2020 EPA Guidelines for Air Tight Wood Burning

Are you in the market for a new wood burning appliance? If you are, you’ve probably noticed that there is a lot of talk about the new 2020 EPA guidelines. The Environmental Protection Agency (EPA) sets fireplace with basket of wood standards that appliances must meet in order to be eligible to be sold. These standards have to deal with the number of emissions created by an appliance and are meant to help lower the amount of carbon being pushed into the atmosphere. If you already own a heating appliance, don’t worry; new EPA guidelines only relate to new stoves being purchased. At TN Fireplace and Chimney, we want to make sure that our customers are familiar with the new 2020 EPA guidelines for wood-burning appliances we sell and install. If you are thinking about buying a new wood burning appliance this year, you’ll want to keep reading.

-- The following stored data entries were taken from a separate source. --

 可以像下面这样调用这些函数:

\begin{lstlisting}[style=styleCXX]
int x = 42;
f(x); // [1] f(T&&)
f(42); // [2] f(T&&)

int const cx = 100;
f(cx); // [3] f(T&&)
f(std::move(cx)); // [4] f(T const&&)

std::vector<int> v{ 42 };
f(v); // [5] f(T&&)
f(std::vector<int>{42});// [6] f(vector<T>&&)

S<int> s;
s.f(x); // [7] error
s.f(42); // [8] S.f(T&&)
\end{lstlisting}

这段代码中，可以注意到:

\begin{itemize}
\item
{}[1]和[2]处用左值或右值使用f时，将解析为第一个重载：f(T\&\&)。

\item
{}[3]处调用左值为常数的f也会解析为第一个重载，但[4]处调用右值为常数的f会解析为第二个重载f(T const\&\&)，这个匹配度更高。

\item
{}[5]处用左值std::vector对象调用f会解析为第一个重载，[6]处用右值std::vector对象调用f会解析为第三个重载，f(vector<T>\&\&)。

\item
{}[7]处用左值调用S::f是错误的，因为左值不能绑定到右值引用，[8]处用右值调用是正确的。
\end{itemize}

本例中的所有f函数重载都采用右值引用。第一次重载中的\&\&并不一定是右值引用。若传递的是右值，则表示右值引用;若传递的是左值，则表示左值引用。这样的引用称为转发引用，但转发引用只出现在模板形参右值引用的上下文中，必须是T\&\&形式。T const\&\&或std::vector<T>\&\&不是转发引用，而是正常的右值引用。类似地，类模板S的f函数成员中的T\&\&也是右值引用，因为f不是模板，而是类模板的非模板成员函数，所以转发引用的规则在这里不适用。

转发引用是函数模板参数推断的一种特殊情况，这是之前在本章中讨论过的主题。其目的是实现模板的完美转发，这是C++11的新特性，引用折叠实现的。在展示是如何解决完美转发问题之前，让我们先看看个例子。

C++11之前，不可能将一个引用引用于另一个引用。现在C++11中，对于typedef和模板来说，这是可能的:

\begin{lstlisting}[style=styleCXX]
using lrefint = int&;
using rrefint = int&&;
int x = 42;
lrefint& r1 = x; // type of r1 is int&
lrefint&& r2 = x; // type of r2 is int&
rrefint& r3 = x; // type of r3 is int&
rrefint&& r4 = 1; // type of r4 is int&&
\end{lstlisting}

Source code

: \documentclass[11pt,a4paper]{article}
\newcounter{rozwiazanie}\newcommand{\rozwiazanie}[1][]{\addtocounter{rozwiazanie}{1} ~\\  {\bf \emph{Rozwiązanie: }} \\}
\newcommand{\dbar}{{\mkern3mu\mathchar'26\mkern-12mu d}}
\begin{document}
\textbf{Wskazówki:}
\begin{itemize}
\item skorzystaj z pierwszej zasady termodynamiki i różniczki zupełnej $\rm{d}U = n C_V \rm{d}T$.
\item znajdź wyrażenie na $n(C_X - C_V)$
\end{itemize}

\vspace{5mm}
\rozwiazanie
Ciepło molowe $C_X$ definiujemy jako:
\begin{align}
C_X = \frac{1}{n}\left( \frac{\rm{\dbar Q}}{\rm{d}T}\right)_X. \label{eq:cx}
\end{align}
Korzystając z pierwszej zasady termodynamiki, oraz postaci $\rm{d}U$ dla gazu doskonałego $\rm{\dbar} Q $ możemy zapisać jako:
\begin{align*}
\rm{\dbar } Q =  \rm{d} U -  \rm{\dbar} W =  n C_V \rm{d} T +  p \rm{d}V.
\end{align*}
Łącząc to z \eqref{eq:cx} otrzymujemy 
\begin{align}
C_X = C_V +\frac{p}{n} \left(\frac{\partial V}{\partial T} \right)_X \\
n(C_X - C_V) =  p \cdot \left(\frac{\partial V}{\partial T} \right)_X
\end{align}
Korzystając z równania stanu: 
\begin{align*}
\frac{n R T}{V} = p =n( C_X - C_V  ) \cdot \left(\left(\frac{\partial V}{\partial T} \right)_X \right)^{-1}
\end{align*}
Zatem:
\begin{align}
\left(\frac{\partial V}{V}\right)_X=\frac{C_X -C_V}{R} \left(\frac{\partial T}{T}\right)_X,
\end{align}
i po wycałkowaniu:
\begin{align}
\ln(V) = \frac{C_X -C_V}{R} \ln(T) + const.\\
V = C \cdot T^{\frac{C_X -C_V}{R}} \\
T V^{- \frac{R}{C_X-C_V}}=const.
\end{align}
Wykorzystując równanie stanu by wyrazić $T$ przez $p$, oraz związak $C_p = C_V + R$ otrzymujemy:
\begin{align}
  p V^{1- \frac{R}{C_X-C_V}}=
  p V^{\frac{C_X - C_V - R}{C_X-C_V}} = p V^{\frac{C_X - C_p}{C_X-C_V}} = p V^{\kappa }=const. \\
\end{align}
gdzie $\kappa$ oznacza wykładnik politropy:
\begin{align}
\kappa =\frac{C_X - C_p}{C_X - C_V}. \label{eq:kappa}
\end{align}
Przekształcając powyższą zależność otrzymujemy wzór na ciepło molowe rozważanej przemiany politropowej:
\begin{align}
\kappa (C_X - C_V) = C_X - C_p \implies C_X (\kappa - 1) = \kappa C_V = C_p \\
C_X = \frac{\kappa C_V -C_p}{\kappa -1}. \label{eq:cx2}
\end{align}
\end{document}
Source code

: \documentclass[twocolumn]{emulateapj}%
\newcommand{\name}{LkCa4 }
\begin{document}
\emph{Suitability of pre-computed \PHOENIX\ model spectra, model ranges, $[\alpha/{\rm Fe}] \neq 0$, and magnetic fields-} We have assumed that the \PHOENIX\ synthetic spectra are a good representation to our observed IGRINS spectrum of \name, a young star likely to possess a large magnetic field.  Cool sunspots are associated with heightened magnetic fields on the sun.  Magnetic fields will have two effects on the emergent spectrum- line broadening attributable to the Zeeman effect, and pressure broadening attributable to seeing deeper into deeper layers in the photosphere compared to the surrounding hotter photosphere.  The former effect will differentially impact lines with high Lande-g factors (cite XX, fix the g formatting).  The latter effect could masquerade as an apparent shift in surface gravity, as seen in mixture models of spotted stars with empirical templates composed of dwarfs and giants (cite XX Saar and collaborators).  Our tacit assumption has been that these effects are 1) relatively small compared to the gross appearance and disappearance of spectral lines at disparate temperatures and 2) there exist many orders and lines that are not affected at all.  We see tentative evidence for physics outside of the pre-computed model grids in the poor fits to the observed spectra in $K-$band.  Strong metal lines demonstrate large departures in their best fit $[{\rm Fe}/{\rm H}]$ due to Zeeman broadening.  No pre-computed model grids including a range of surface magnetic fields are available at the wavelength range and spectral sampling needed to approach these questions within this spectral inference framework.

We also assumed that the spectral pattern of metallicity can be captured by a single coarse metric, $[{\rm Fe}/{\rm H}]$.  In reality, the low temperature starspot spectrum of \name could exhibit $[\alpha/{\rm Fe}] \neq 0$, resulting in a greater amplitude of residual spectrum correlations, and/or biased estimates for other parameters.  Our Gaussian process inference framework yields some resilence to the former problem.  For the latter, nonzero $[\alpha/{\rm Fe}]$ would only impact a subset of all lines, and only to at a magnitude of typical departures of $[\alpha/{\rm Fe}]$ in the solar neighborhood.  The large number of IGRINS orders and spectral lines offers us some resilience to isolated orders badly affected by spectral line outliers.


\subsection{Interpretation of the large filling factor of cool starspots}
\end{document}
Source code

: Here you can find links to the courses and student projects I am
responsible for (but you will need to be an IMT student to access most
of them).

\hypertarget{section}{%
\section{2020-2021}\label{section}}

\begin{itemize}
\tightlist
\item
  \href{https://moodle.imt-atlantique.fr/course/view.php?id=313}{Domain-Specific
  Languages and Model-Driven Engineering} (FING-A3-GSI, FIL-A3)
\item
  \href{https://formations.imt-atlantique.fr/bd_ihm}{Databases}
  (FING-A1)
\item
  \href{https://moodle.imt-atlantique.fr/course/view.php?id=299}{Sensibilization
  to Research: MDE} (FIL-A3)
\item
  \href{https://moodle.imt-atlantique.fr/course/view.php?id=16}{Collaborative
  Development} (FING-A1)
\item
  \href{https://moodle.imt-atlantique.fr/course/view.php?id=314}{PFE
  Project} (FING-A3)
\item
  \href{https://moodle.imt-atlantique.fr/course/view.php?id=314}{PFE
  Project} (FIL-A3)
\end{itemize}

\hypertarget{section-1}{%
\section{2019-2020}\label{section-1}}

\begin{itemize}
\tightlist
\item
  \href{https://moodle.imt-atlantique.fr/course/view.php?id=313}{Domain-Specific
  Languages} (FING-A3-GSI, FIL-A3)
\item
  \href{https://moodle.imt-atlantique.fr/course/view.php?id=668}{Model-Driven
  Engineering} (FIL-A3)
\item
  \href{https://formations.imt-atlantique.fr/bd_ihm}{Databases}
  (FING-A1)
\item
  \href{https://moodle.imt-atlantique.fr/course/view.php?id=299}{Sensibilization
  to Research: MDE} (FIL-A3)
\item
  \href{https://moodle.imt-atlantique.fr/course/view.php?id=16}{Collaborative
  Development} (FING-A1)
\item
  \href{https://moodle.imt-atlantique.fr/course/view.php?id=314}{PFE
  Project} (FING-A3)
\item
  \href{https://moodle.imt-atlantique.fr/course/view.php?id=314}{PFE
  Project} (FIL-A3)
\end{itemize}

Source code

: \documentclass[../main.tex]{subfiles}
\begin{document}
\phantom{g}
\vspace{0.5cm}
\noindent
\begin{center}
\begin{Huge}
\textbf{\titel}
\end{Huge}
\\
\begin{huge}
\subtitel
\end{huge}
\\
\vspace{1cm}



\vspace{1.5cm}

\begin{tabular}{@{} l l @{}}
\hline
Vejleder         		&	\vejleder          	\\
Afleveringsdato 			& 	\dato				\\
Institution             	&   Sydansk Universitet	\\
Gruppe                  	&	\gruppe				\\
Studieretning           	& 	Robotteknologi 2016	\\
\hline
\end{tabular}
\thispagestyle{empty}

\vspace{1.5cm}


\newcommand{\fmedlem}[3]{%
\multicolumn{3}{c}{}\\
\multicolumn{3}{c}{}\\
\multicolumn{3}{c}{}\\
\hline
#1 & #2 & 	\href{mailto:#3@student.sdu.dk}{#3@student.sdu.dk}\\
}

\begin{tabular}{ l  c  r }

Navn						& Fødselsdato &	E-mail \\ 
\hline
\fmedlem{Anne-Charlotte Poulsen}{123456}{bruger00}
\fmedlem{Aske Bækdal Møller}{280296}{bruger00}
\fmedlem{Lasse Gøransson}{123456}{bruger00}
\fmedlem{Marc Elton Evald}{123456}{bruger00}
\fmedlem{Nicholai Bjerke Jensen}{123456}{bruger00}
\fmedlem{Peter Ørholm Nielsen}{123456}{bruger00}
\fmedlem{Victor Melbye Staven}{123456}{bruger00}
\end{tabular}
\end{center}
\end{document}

High Efficiency Appliances

High efficiency appliances generally use 2 different types of fuel, wood, and gas. High efficiency wood burning appliances differ from traditional open hearth systems by how heat is utilized. In a traditional, open hearth system, some of the heat is radiated into the living areas, while a lot of it is lost out of the chimney. In a high efficiency wood burning appliance, wood is burned in an air-tight firebox with a sealed door and produces higher heat that is directed into living areas. The higher temperatures created in a high efficiency wood burning appliance mean that the wood burns hotter, and therefore produces less emissions.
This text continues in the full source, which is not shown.